Para oriental benar-benar dipublikasikan di dunia Eropa terutama melalui karya sastra
mereka. Tanah Oriental dan perilaku yang sangat romantis oleh para penyair dan penulis
Eropa dan kemudian dipresentasikan kepada dunia barat. Para orientalis telah membuat
panggung ketat untuk pemirsa Eropa, dan mengarahkan disajikan kepada mereka dengan
warna persepsi penulis orientalis atau lainnya. Bahkan, tanah orientasi begitu sangat romantis
bahwa penulis sastra barat merasa perlu untuk menawarkan ziarah ke tanah ini eksotis cahaya
matahari murni dan samudra bersih untuk mengalami ketenangan pikiran, dan inspirasi untuk
tulisan mereka. Timur sekarang dirasakan oleh orientalis sebagai tempat budaya manusia
murni tanpa kejahatan yang diperlukan di masyarakat.Sebenarnya inilah kemurnian oriental
yang membuat mereka kalah dengan Eropa pintar, cerdas, diplomatik, berpandangan jauh,
dengan demikian itu hak mereka untuk memerintah dan belajar seperti ras bersalah. Orang-
orang Eropa mengatakan bahwa orang-orang ini terlalu naif untuk berurusan dengan dunia
yang kejam, dan bahwa mereka membutuhkan peran kebapakan Eropa untuk membantu
mereka.
Silvestre de Sacy dan Ernest Renan bekerja dan memberikan orienatlism dimensi
baru. Bahkan, Edward Said pujian kontribusi yang dibuat oleh Sacy di lapangan. Dia
mengatakan Sacy yang mengorganisir semuanya dengan mengatur informasi sedemikian rupa
sehingga juga bermanfaat bagi orientalis masa depan. Dan kedua, prasangka yang diwariskan
oleh orientalis setiap adalah sangat rendah di dalam dirinya. Di sisi lain, Renan yang
mengambil keuntungan dari pekerjaan itu Sacy itu sebagai bias seperti halnya orientalis
sebelumnya.
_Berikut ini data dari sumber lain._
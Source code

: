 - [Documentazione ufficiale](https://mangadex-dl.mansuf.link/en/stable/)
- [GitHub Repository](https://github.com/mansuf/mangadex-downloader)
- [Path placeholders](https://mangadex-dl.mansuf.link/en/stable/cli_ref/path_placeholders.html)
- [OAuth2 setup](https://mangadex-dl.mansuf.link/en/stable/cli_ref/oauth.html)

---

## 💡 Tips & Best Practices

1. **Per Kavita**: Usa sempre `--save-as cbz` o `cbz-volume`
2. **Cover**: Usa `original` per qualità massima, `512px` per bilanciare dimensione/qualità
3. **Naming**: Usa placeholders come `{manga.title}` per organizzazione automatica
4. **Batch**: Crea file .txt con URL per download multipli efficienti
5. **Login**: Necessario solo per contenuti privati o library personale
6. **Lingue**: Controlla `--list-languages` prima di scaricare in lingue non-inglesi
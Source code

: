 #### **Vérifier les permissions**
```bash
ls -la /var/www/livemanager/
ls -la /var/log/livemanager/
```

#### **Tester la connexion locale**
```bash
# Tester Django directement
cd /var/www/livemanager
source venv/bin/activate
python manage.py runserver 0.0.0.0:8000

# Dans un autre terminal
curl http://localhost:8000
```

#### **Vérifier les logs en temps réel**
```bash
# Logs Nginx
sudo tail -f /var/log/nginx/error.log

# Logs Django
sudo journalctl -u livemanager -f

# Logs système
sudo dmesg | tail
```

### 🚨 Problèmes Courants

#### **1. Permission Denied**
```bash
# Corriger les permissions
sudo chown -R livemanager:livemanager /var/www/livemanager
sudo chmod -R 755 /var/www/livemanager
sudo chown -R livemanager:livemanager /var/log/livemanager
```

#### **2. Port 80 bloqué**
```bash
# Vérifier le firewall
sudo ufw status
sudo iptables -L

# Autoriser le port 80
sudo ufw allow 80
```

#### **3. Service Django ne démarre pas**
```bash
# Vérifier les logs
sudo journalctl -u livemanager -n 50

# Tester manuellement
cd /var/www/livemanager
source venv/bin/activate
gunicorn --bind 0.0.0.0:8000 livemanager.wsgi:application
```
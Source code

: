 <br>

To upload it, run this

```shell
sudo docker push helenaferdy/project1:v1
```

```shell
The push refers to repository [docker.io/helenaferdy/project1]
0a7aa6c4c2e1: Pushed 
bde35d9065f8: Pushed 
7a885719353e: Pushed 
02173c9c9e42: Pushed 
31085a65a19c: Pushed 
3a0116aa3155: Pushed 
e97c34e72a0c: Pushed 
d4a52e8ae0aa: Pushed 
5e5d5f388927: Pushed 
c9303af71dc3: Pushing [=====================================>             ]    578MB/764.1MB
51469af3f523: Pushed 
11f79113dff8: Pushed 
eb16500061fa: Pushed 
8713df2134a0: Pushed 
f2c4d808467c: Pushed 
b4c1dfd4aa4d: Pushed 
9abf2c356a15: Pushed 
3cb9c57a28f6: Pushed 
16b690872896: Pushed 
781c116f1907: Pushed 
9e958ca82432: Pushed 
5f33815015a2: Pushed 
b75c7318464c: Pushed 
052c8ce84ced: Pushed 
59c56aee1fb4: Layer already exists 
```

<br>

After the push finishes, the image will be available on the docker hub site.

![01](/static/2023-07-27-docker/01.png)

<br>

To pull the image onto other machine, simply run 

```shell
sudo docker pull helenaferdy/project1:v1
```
Dia percaya bahwa ilmu orientalisme dan ilmu filologi memiliki hubungan yang
sangat penting, dan setelah Renan ide ini diberi perhatian banyak orientalis dan masa depan
banyak bekerja dari dalam lini.
DAFTAR PUSTAKA

Henri Deherain, Silvestre De Sacy: Ses Contemporains et Ses Disciples, (Paris: Paul
Geuthner, 1938).
Edward Gibbon, The History of The Deceline and fall of the roman Empire, (Boston:
Little, Brown & Co, 1855).
R.W. Southern, Western Views of islam in Middle Ages, (Cambridge, Mass,: Harvard
University Press, 1962).
Edward W. Said, Orientalisme, Menggugat Hegemoni Barat dan Menundukkan Timur
Sebagai Subyek,Cetakan I, Yogyakarta (Pustaka Pelajar: 2010).
Buchari, A. Mannan. Minyikap Tabir Orientalisme. Jakarta: Amzah. 2006.